Dataset excerpts:
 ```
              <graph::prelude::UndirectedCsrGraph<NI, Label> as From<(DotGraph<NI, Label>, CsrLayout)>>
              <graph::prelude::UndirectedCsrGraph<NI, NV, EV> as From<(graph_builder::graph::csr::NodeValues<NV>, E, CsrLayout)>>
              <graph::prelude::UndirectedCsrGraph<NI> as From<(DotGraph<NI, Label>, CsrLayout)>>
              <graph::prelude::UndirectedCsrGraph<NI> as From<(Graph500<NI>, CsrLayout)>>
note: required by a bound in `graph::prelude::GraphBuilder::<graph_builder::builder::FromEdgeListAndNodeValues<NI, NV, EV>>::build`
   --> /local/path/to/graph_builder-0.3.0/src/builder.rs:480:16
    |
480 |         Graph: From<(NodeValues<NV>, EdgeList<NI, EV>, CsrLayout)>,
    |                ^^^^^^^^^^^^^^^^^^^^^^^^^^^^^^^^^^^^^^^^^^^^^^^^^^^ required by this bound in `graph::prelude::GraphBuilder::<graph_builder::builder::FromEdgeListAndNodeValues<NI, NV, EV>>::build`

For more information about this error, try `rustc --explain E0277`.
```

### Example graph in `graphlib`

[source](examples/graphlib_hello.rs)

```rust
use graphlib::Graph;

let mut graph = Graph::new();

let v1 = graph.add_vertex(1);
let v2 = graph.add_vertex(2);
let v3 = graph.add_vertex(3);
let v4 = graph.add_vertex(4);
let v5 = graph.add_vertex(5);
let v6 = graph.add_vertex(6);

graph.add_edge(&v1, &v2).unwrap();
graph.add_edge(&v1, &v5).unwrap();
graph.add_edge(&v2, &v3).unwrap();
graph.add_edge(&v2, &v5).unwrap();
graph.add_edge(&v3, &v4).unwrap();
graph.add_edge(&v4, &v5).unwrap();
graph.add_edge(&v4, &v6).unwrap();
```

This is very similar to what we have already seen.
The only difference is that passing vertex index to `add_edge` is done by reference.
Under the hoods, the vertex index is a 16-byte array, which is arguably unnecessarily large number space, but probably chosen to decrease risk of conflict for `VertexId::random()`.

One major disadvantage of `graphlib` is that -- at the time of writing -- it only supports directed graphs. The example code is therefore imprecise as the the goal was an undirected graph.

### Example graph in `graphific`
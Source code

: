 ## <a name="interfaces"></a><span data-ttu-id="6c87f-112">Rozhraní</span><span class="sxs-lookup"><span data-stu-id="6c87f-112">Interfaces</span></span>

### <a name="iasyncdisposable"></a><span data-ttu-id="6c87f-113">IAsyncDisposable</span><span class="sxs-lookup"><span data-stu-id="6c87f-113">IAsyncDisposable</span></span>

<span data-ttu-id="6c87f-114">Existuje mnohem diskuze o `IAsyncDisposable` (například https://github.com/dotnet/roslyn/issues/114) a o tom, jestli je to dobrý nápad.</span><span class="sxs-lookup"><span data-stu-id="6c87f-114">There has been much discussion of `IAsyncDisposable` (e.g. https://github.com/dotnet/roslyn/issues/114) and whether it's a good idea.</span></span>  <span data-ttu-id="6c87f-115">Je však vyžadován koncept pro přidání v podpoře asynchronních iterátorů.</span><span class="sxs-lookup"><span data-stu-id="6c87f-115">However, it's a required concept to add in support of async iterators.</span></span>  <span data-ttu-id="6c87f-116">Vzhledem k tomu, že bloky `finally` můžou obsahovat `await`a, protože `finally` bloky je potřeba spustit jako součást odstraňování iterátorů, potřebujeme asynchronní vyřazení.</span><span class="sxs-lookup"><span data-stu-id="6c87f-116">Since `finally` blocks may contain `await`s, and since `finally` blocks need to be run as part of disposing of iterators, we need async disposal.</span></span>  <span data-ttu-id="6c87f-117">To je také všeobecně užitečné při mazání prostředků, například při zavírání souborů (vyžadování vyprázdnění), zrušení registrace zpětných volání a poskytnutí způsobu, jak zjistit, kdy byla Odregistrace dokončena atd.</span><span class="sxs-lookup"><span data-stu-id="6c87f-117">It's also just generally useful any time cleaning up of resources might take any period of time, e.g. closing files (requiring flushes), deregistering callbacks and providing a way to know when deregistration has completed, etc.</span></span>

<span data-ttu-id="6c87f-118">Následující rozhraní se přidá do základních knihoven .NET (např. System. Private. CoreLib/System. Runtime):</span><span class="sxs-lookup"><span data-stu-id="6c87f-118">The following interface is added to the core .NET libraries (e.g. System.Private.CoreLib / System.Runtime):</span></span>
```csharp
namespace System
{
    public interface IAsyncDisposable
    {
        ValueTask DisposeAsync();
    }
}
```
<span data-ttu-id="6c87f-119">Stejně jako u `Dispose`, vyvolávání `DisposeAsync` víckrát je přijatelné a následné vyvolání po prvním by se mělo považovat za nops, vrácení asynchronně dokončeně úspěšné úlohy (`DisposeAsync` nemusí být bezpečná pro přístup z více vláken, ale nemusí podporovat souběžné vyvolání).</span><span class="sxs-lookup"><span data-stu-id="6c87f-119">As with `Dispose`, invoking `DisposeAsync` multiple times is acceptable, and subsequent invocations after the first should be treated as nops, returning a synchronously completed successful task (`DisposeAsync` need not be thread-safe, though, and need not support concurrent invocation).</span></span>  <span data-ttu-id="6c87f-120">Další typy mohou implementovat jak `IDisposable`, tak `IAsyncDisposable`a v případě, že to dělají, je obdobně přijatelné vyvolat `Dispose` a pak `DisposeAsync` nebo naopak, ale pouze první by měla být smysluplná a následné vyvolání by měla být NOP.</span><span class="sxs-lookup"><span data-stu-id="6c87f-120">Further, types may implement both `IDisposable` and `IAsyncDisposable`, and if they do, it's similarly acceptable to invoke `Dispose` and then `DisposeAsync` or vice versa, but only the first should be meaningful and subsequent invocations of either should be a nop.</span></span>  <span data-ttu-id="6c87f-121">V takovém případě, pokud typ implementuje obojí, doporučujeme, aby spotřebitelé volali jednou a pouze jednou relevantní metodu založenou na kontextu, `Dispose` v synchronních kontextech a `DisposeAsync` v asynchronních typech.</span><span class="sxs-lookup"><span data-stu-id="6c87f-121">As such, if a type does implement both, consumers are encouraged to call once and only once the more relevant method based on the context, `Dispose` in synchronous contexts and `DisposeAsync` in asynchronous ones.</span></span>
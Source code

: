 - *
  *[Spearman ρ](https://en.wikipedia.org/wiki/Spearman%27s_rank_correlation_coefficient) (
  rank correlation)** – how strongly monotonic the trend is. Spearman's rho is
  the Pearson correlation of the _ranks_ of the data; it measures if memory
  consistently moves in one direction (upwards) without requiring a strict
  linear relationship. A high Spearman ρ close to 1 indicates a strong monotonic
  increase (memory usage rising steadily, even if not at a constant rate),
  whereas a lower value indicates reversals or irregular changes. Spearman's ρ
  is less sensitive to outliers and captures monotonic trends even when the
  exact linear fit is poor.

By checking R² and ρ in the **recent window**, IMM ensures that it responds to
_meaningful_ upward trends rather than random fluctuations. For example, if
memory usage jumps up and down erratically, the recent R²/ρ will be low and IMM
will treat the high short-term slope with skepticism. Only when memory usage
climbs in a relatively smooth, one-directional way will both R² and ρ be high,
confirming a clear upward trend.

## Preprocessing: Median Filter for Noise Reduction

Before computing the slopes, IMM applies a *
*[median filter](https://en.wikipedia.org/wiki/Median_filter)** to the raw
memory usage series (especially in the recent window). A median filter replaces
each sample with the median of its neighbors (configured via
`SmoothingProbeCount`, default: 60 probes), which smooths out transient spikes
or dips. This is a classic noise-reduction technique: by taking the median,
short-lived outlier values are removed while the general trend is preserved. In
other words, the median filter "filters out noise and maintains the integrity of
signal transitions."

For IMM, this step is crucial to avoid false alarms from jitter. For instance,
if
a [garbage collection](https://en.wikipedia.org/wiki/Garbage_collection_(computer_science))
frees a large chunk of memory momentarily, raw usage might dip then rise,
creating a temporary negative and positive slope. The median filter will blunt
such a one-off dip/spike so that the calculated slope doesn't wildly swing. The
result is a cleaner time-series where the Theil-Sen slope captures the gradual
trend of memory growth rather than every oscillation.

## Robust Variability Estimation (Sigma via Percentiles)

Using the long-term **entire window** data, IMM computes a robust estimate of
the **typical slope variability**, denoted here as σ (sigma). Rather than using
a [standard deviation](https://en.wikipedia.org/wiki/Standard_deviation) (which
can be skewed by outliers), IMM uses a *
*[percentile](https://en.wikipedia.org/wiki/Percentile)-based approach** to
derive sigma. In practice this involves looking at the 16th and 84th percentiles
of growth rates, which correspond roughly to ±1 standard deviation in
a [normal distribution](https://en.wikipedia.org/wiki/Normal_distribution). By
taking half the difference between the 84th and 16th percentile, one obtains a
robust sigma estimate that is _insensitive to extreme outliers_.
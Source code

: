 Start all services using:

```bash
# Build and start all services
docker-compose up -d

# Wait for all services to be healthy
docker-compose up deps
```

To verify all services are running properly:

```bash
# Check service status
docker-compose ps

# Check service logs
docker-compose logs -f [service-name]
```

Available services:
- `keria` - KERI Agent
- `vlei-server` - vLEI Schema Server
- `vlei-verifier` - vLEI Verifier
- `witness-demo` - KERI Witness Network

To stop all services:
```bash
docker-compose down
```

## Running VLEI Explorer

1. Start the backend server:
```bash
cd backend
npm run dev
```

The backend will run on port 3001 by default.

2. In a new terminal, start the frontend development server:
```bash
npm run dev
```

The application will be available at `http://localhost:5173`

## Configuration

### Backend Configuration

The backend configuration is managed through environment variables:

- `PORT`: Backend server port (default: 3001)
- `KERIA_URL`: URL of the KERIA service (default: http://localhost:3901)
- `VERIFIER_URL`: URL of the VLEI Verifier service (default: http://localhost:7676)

> **Task to complete**
Show all lines from the data that contain "even".

> **Finished task**
  increase (memory usage rising steadily, even if not at a constant rate),
  is less sensitive to outliers and captures monotonic trends even when the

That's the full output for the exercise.